Work to be completed: Each entry below must be repeated exactly. Leave the pictures out of it.

(Supplied material)

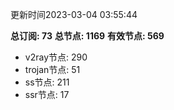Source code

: 更新时间2023-03-04 03:55:44

**总订阅: 73**
**总节点: 1169**
**有效节点: 569**
- v2ray节点: 290
- trojan节点: 51
- ss节点: 211
- ssr节点: 17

(End Supplied material)

Response for this exercise:
Source code

: 更新时间2023-03-04 03:55:44

**总订阅: 73**
**总节点: 1169**
**有效节点: 569**
- v2ray节点: 290
- trojan节点: 51
- ss节点: 211
- ssr节点: 17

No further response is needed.